Club Vita LLP, an initiative launched in 2008 by Hymans Robertson LLP to help pension plans better measure and manage their longevity, is expanding into Canada as longevity exposure has become the biggest unmanaged threat to defined benefit (DB) pension plans in the country.
Longevity risk transfer has been largely confined to Europe to-date, with the UK, Netherlands and other countries pension plans and schemes taking advantage of longevity swap structures to access cost-effective sources of longevity insurance and reinsurance capacity.
With capacity and appetite for assuming longevity risk high among the world’s insurance and reinsurance markets, as well as capital market and some ILS players, there is plenty of risk transfer capital available to help Canadian pensions offload their longevity risks.
Club Vita Canada hopes to help Canadian DB pension plans get a better understanding of their longevity exposures, which in turn could stimulate growth of the nascent longevity risk transfer market there.
There has been some activity in Canada, most notably the $5 billion Bell Canada pension plan longevity risk transfer deal, which was the first of its kind in North America or Canada. But beyond that and a few full plan buyouts the longevity risk transfer market has not really got started in Canada as yet.
To date, Club Vita says that Canadian pension plan sponsors have “lacked the resources to truly understand their longevity risk.”
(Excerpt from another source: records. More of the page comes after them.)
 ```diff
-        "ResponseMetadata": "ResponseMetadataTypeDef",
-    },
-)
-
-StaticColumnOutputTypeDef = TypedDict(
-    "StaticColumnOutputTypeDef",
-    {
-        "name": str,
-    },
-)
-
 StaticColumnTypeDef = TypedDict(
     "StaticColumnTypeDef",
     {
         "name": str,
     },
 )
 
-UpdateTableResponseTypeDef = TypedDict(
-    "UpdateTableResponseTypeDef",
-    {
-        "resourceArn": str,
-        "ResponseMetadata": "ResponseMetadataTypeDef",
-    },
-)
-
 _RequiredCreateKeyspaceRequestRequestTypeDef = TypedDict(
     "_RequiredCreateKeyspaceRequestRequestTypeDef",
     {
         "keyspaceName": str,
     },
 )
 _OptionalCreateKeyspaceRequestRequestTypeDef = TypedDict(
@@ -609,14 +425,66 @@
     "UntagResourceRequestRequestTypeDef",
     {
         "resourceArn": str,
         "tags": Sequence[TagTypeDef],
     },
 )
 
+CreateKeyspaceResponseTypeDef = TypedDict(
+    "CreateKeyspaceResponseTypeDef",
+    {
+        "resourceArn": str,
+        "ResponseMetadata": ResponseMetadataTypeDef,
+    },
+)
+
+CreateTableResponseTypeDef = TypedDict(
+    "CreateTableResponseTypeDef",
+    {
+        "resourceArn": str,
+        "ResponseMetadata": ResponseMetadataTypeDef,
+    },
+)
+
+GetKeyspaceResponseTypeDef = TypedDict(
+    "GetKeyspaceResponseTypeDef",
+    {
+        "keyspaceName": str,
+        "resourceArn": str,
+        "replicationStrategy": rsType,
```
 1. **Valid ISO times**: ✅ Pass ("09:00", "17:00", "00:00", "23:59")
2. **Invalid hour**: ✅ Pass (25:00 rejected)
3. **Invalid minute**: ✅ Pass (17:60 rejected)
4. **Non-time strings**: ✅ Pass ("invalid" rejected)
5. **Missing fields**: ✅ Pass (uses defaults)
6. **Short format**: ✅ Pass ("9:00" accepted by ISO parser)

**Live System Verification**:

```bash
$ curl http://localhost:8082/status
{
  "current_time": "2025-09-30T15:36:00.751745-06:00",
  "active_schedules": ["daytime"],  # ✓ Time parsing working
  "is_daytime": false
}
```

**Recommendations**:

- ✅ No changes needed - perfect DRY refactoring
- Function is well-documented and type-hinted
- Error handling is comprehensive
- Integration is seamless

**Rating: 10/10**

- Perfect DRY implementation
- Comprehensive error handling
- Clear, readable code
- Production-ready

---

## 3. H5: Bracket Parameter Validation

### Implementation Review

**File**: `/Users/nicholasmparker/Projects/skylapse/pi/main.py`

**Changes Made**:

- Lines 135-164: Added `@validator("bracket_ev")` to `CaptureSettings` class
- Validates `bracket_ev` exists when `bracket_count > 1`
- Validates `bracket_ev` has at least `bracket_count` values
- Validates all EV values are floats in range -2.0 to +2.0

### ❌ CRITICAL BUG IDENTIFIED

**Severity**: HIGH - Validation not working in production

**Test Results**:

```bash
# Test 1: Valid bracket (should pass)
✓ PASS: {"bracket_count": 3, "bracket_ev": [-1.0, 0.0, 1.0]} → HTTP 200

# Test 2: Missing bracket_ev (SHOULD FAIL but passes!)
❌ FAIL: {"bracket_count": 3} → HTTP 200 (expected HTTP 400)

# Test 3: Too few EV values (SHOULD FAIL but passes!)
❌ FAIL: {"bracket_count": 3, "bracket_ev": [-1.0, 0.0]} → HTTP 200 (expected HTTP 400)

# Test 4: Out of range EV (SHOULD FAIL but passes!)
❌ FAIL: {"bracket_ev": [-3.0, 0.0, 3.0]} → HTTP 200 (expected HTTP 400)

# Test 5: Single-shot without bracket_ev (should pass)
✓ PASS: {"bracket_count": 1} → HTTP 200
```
“Club Vita Canada Inc., officially launched today by Eckler Ltd., will build on the work already being done by the Canadian Institute of Actuaries to significantly advance the current state of Canadian pensioner longevity measurement and modelling,” they continue.
Ian Edelist, CEO at Club Vita Canada and a Principal at Eckler, commented; “Current models of measuring longevity risk for Canadian DB pension plans do not incorporate leading approaches being used in other countries. Club Vita Canada represents a giant step forward in how Canadian longevity risk is measured.
“We’re reframing pensioner longevity analysis by focusing on individual drivers, rather than easily observable groupings. The longevity analytics we will provide to our club members will allow them to understand and manage their longevity risk to a level not previously possible.”
Club Vita Canada will pool data from both public and private sector pension plans from across Canada, aiming to create the best source of longevity data in the country. Using leading-edge data analytics and statistical modelling techniques, the organisation will seek to determine the strongest predictors of Canadian pensioner longevity out of a broad range of possible factors – including lifestyle, geography and affluence.
“Research has shown that many factors play a role in human mortality – and those factors are only partially understood. Club Vita’s data collection and statistical methods will greatly benefit the Canadian longevity research landscape, and can offer pension plan sponsors the detailed information they need to better understand and manage their risk,” said Dr. Johnny Li, associate professor and Fairfax Chair in Risk Management at the University of Waterloo. Dr. Li, a leading contributor to global longevity and mortality research, and has partnered with Club Vita Canada as a peer reviewer and adviser.
While the launch of Club Vita in Canada cannot stimulate deal-flow alone, better quality risk metrics at a time when longevity reinsurance and risk transfer capacity is abundant should help to at least build greater interest in Canadian pension plans about offloading their longevity risks through longevity swaps.